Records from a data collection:
========

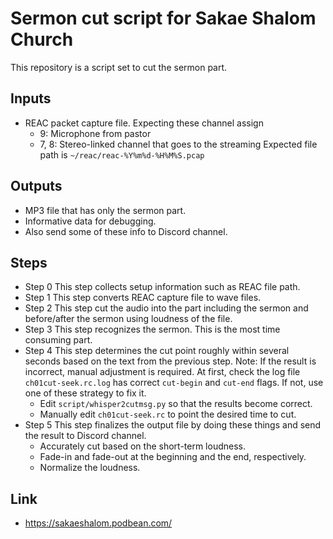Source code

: # Sermon cut script for Sakae Shalom Church

This repository is a script set to cut the sermon part.

## Inputs

- REAC packet capture file.
  Expecting these channel assign
  - 9: Microphone from pastor
  - 7, 8: Stereo-linked channel that goes to the streaming
  Expected file path is `~/reac/reac-%Y%m%d-%H%M%S.pcap`

## Outputs

- MP3 file that has only the sermon part.
- Informative data for debugging.
- Also send some of these info to Discord channel.

## Steps

- Step 0
  This step collects setup information such as REAC file path.
- Step 1
  This step converts REAC capture file to wave files.
- Step 2
  This step cut the audio into the part including the sermon and before/after the sermon using loudness of the file.
- Step 3
  This step recognizes the sermon. This is the most time consuming part.
- Step 4
  This step determines the cut point roughly within several seconds based on the text from the previous step.
  Note: If the result is incorrect, manual adjustment is required.
  At first, check the log file `ch01cut-seek.rc.log` has correct `cut-begin` and `cut-end` flags.
  If not, use one of these strategy to fix it.
  - Edit `script/whisper2cutmsg.py` so that the results become correct.
  - Manually edit `ch01cut-seek.rc` to point the desired time to cut.
- Step 5
  This step finalizes the output file by doing these things and send the result to Discord channel.
  - Accurately cut based on the short-term loudness.
  - Fade-in and fade-out at the beginning and the end, respectively.
  - Normalize the loudness.

## Link
- https://sakaeshalom.podbean.com/
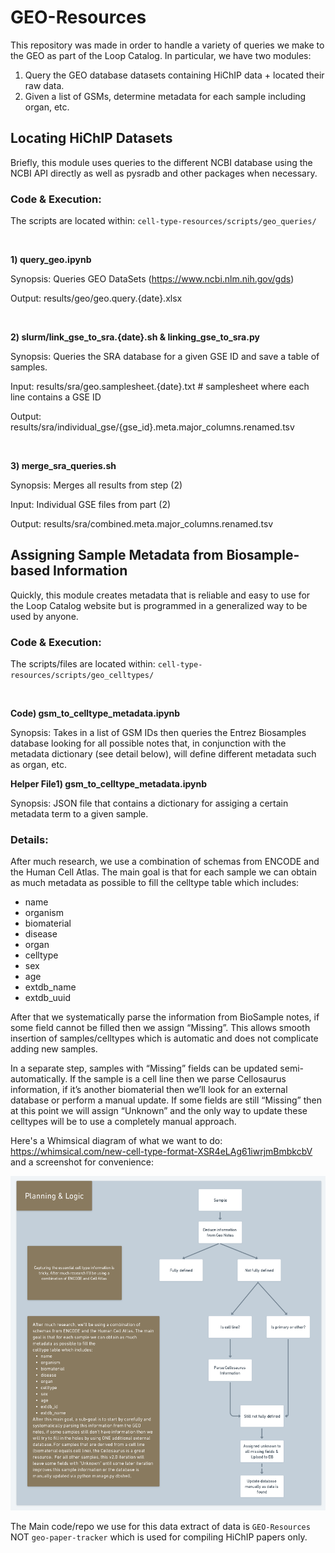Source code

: # GEO-Resources
This repository was made in order to handle a variety of queries we make to the
GEO as part of the Loop Catalog. In particular, we have two modules:
1) Query the GEO database datasets containing HiChIP data + located their raw data.
2) Given a list of GSMs, determine metadata for each sample including organ, etc.

## Locating HiChIP Datasets
Briefly, this module uses queries to the different NCBI database using the
NCBI API directly as well as pysradb and other packages when necessary.


### Code & Execution:

The scripts are located within: `cell-type-resources/scripts/geo_queries/`

<br>

**1) query_geo.ipynb**

Synopsis: Queries GEO DataSets (https://www.ncbi.nlm.nih.gov/gds)

Output: results/geo/geo.query.{date}.xlsx

<br>

**2) slurm/link_gse_to_sra.{date}.sh & linking_gse_to_sra.py**

Synopsis: Queries the SRA database for a given GSE ID and save a table of samples.

Input: results/sra/geo.samplesheet.{date}.txt # samplesheet where each line contains a GSE ID

Output: results/sra/individual_gse/{gse_id}.meta.major_columns.renamed.tsv

<br>

**3) merge_sra_queries.sh**

Synopsis: Merges all results from step (2)

Input: Individual GSE files from part (2)

Output: results/sra/combined.meta.major_columns.renamed.tsv

## Assigning Sample Metadata from Biosample-based Information
Quickly, this module creates metadata that is reliable and easy to use for the
Loop Catalog website but is programmed in a generalized way to be used by anyone.

### Code & Execution:

The scripts/files are located within: `cell-type-resources/scripts/geo_celltypes/`

<br>

**Code) gsm_to_celltype_metadata.ipynb**

Synopsis: Takes in a list of GSM IDs then queries the Entrez Biosamples database
looking for all possible notes that, in conjunction with the metadata dictionary
(see detail below), will define different metadata such as organ, etc.

**Helper File1) gsm_to_celltype_metadata.ipynb**

Synopsis: JSON file that contains a dictionary for assiging a certain metadata term
to a given sample.

### Details:

After much research, we use a combination of schemas from ENCODE and the Human Cell
Atlas. The main goal is that for each sample we can obtain as much metadata as
possible to fill the celltype table which includes:
- name
- organism
- biomaterial 
- disease
- organ
- celltype
- sex
- age
- extdb_name
- extdb_uuid

After that we systematically parse the information from BioSample notes, if some
field cannot be filled then we assign “Missing”. This allows smooth insertion of
samples/celltypes which is automatic and does not complicate adding new samples.

In a separate step, samples with “Missing” fields can be updated semi-automatically.
If the sample is a cell line then we parse Cellosaurus information, if it’s another
biomaterial then we’ll look for an external database or perform a manual update.
If some fields are still “Missing” then at this point we will assign “Unknown”
and the only way to update these celltypes will be to use a completely manual approach.

Here's a Whimsical diagram of what we want to do: https://whimsical.com/new-cell-type-format-XSR4eLAg61iwrjmBmbkcbV
and a screenshot for convenience:

![Alt text](img/metadata-integration.png)

The Main code/repo we use for this data extract of data is `GEO-Resources` NOT `geo-paper-tracker` which is used for compiling HiChIP papers only.


<!--
## Assigning Additional Sample Metadata for Cell Lines

## Getting started

To get cellosaurus meta data for your favorite cell lines please:
1. Go to [HiChIP Tracker Google Sheet](https://docs.google.com/spreadsheets/d/1myw--D1_jMa3UFEUPyLy5C3MnbfcJzLIIJEoCS_3X4k/edit#gid=1154000703)
2. Click the "Human Cell Types" tab
3. Select "Related Cellosaurus ID" column and copy the content to a file named "accessions.txt"
<img src="img/hichip_tracker.png"
     style="float: left; margin-right: 10px;" />
4. You don't have to remove the empty rows in accessions.txt, but if you wish, you can run `sed -i '/^$/d' accessions.txt`
5. Go to `cell-type-resources` directory and run `bash parsing_cellosaurus_samples.sh`

    The code will download Cellosaurus sample metadata files that match the CVCL_xxxx accession IDs you provided, filter the sample metadata for only necessary rows, transpose these rows to a table, then concate it with other samples. Lastly, this table will be sorted.

6. Example output. This is what celltype.csv can look like:
<img src="img/cellosaurus_output.png"
     style="float: left; margin-right: 10px;" />
     1\) Cellosaurus ID column has various values.

     2\) Cell Line Name column has various values.

     3\) Organ and/or Tissue column can have general sampling site and specific site separated by a semicolon, like "Uterus; cervix." However, there're some cell lines' metadata that doesn't have sampling site information, regardless of category.
     
     4\) Cell Type column has various values and most are empty. Only some cell lines' metadata have cell type, like "Back; skin; epidermis. Cell type=Keratinocyte." 
     
     5\) Disease column has disease name from [NCI Thesaurus](https://www.ebi.ac.uk/ols/ontologies/ncit). If the cell line is non-cancerous, then the value is empty.

     6\) Sex column has either "Male", "Female", or "Sex unspecified" value.

     7\) Age column has various values.

     8\) Category column has various values, including "Cancer cell line" and non-cancerous categories like "Transformed cell line".

     9\) Species column has various values. This example has all human cell lines, so the column only has "Homo sapiens" value.
-->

========

* _Problem statement_: Scan the data for the word "scripts" and copy every line where it shows up.

* _Answer space_:
The scripts are located within: `cell-type-resources/scripts/geo_queries/`
The scripts/files are located within: `cell-type-resources/scripts/geo_celltypes/`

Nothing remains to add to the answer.